# Proposed experiement for color and vigor in Cherry Shrimp



## gnatster (Mar 6, 2004)

Cross posted - Originally on ShimpNow.com


A member here (ShrimpNow.com) was nice enough to send me some S-1 to try with the caveat that I report my findings. Along the same lines I have been feeding some home made foods to my shrimp. Lets find out if these things make a difference.

Here is my plan to run these experiments.

Set up 4 2.5gal (~10l) tanks. All will have the exact same type of ATI Hydro Sponge filter. I have sponges sitting in the sump of another tank for 2+ weeks to seed them. Measure the substrate level by volume and provide the same to each tank. For livestock I have many few month old but not yet mature Cherry Red Shrimp, I’m thinking starting with 6 in each . I think they make a good choice here as they grow quick and reproduce easily. My water supply is very constant being a deep well, very low in KH, GH and a fairly neutral pH all year long. All tanks would have same 50% weekly water change or same amount. I’ll mark the tank level at full and at water change level to keep that the same. All 4 tanks would be under the same light source removing bulb effects from coloration. On hand a good bit of Java moss for cover to be divided evenly between the 4.

In this experiment we are looking for 2 things.

1. Does S-1 do anything?
2. What results do we see from feeding Fruity Pumpkin Crisps?

Tank 1 – Control – Feed varied diet*
Tank 2- S-1a – Feed varied diet*, Dose S-1 at ½ package directions of 1 drop per 10l to start and at water changes.
Tank 3 – S-1b- Feed varied diet*, Dose S-1 at package directions of 1 drop per 10l to start and at water changes.
Tank 4 – FPC – Feed only Fruity Pumpkin Crisps

I don’t have the facilities to weigh each shrimp to determine mass gain, we will have to do that by eye. We can watch for coloration.

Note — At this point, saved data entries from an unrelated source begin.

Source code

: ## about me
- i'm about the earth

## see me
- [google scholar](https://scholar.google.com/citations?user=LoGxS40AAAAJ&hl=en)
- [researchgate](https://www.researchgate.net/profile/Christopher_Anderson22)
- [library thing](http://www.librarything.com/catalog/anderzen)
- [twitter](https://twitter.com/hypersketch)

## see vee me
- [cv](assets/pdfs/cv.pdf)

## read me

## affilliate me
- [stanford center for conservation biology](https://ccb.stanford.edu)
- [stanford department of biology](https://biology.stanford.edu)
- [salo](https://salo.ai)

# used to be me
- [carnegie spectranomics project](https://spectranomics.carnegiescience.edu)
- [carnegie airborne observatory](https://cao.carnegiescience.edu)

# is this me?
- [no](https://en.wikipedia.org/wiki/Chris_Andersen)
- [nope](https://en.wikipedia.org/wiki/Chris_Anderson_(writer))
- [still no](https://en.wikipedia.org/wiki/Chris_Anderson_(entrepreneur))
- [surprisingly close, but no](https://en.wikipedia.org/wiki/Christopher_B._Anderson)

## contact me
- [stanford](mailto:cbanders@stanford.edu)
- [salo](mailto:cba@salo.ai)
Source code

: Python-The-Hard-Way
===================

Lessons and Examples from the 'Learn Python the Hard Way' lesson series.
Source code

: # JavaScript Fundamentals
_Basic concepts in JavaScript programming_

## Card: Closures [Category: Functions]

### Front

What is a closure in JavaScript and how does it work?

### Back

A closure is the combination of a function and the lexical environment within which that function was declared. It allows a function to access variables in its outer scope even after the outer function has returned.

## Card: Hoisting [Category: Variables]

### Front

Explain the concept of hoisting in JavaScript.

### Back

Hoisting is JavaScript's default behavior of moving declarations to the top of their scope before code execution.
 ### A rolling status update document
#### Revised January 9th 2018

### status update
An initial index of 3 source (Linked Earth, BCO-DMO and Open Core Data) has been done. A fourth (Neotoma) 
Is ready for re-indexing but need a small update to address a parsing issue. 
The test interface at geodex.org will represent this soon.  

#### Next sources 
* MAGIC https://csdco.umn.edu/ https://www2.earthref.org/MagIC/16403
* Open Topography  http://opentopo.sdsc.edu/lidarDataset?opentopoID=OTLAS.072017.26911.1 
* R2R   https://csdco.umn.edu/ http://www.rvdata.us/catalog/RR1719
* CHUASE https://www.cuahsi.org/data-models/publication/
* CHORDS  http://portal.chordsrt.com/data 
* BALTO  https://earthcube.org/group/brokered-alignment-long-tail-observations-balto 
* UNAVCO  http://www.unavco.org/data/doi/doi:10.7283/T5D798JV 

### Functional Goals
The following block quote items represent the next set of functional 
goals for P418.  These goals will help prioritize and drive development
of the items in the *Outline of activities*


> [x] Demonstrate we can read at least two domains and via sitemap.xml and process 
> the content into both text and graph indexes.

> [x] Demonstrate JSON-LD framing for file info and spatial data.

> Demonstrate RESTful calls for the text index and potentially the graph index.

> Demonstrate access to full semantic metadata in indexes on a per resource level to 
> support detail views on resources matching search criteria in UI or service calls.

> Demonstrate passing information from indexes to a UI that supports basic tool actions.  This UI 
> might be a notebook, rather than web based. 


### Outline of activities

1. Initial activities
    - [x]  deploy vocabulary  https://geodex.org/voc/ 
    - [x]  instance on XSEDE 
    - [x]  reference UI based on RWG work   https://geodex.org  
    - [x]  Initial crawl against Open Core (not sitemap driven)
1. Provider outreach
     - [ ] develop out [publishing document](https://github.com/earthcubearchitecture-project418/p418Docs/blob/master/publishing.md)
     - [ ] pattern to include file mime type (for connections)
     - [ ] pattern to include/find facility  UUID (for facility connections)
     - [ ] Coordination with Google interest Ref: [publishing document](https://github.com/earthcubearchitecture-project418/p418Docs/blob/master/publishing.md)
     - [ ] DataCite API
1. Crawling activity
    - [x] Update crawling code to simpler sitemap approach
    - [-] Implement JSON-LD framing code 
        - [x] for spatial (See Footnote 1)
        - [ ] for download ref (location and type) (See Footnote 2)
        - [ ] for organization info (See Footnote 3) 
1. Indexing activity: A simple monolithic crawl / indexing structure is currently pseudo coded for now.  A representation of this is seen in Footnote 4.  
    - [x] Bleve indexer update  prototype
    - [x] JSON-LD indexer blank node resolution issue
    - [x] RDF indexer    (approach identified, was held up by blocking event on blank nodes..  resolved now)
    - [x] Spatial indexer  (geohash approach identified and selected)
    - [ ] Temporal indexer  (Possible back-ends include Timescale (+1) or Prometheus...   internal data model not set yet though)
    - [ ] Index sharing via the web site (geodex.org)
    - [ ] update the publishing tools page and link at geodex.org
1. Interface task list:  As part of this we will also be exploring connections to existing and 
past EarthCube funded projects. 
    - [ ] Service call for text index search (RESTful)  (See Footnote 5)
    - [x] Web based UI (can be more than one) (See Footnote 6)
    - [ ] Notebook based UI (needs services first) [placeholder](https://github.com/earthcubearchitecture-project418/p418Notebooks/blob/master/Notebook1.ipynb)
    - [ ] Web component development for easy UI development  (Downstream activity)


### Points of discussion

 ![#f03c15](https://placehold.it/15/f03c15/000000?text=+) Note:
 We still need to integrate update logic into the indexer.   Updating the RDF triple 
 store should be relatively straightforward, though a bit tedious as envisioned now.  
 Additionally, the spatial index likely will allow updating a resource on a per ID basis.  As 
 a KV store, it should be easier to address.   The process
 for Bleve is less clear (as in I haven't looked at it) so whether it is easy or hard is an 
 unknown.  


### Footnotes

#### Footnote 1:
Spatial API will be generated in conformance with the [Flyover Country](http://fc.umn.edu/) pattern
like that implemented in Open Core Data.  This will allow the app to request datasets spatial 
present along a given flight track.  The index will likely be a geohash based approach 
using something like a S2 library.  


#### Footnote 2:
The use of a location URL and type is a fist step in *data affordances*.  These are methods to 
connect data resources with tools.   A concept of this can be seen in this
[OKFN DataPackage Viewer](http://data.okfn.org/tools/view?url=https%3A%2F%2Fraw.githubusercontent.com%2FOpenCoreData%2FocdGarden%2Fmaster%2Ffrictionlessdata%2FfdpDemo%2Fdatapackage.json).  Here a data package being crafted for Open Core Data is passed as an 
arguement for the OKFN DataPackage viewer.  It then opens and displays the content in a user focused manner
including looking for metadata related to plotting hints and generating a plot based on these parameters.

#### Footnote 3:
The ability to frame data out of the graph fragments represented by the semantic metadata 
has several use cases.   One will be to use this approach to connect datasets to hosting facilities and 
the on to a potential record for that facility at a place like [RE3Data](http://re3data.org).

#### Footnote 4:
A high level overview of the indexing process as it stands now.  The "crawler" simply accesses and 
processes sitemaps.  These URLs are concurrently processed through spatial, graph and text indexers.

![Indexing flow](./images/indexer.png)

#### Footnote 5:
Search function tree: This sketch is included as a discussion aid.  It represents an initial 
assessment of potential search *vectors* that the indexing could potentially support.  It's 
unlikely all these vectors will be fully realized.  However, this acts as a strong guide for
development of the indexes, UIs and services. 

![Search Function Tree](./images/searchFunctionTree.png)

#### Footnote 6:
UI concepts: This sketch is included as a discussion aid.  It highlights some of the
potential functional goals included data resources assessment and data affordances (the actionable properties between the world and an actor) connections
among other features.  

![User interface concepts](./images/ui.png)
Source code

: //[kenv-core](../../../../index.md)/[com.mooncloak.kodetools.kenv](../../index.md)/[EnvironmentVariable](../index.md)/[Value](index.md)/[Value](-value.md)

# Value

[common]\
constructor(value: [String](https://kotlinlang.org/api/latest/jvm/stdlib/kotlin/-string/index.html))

Photos all to be taken at same time of each tank inhabitants with same camera at same settings with no post production save for cropping and resizing.

I think this should run until at least 1 generation has grown to produce offspring.

*Varied diet to consist of the following:
Hikari Crab Cuisine
Hikari Algae Wafers
Cyclopeeze Flake
Nisso Spiral Shell Food
HBH Shrimp Pellets
Julian Sprung Sea Veggies Green Seaweed (Porphura yezoensis)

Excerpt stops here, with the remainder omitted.